Più tempo passa e più è palese che viviamo in un Paese a due velocità. Da un lato quella degli individui, dei privati, di quanti cercano di rendere quest’Italia un’Italia migliore. Dall’altro quella delle organizzazioni sociali, dei politici, delle università e dei decisori pubblici.
Da un lato il Paese in cui vivono alcune tra le persone più reattive (e questa è una dote che ci riconoscono soprattutto all’estero), dall’altro il Paese in cui le organizzazioni sembrano non riuscire a smuoversi da un letargo paralizzante, un movimento di rotazione senza rivoluzione, vite fiondate a 1.240 chilometri orari ma che non muovono un passo nello spazio.
Non è cosa da poco, quando un’organizzazione è lenta, si perdono occasioni e si persevera in errori che causano perdite sociali ed economiche.
Guardiamo il caso dell’Art Bonus: in questi giorni, il periodico Italia Oggi pubblica un articolo in cui prende atto che questo strumento non è utile per le imprese. Due anni fa Monti&Taft pubblicò un approfondimento in cui si dimostrava (senza lasciare troppi spazi all’immaginazione) per quale motivo tale strumento non poteva funzionare.
In questi due anni, avremmo potuto studiare modi per migliorare lo strumento così come è stato creato. Avremmo potuto trovarne un altro. Avremmo sicuramente evitato che venisse esteso anche ad altri settori, procurando sicuramente un beneficio a tutta la comunità culturale, che oggi si trova a dover fare i conti con uno strumento che non piace a nessuno tranne a chi l’ha scritto.
Chi è responsabile del “mancato sviluppo” che questa lentezza ha causato? Chi pagherà per questa incapacità di visione strategica? Chi pagherà per l’incapacità di comprendere la “realtà”?
Sicuramente non pagherà chi ha sbagliato, chi non ha visto, chi non ha avuto urgenza di schierarsi contro.

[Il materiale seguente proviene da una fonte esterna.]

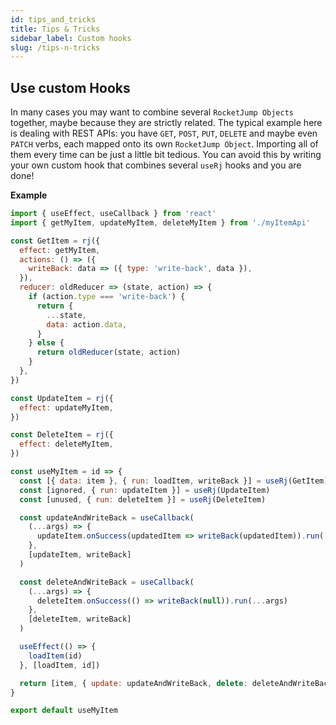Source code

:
 ```yaml
---
id: tips_and_tricks
title: Tips & Tricks
sidebar_label: Custom hooks
slug: /tips-n-tricks
---
```


## Use custom Hooks

In many cases you may want to combine several `RocketJump Objects` together, maybe because they are strictly related. The typical example here is dealing with REST APIs: you have `GET`, `POST`, `PUT`, `DELETE` and maybe even `PATCH` verbs, each mapped onto its own `RocketJump Object`. Importing all of them every time can be just a little bit tedious. You can avoid this by writing your own custom hook that combines several `useRj` hooks and you are done!

**Example**

```js
import { useEffect, useCallback } from 'react'
import { getMyItem, updateMyItem, deleteMyItem } from './myItemApi'

const GetItem = rj({
  effect: getMyItem,
  actions: () => ({
    writeBack: data => ({ type: 'write-back', data }),
  }),
  reducer: oldReducer => (state, action) => {
    if (action.type === 'write-back') {
      return {
        ...state,
        data: action.data,
      }
    } else {
      return oldReducer(state, action)
    }
  },
})

const UpdateItem = rj({
  effect: updateMyItem,
})

const DeleteItem = rj({
  effect: deleteMyItem,
})

const useMyItem = id => {
  const [{ data: item }, { run: loadItem, writeBack }] = useRj(GetItem)
  const [ignored, { run: updateItem }] = useRj(UpdateItem)
  const [unused, { run: deleteItem }] = useRj(DeleteItem)

  const updateAndWriteBack = useCallback(
    (...args) => {
      updateItem.onSuccess(updatedItem => writeBack(updatedItem)).run(...args)
    },
    [updateItem, writeBack]
  )

  const deleteAndWriteBack = useCallback(
    (...args) => {
      deleteItem.onSuccess(() => writeBack(null)).run(...args)
    },
    [deleteItem, writeBack]
  )

  useEffect(() => {
    loadItem(id)
  }, [loadItem, id])

  return [item, { update: updateAndWriteBack, delete: deleteAndWriteBack }]
}

export default useMyItem
```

Ed è questo, a ben vedere, il problema.
L’attribuzione di responsabilità, quella capacità che negli ultimi anni è stata indicata come accountability, vale a dire la capacità di misurare, valutare e rendere conto delle proprie azioni, diviene sempre più un’esigenza soprattutto nel settore pubblico.
Viviamo oggi in un Paese in cui è la Pubblica Amministrazione a rallentare e frenare gli sviluppi potenziali. E questo genera un’inanità che si riverbera in tutti i settori sociali.
La cultura del risultato, così tanto disprezzata dai nostri opinionisti, bollata come utilitarista e poco consona alla nostra storia, è in realtà l’unica risorsa che potrebbe salvarci da un immobilismo che non smette di creare disagi e difficoltà.

Chi è responsabile del “mancato sviluppo” che questa lentezza ha causato? Chi pagherà per questa incapacità di visione strategica? Chi pagherà per l’incapacità di comprendere la “realtà”?”.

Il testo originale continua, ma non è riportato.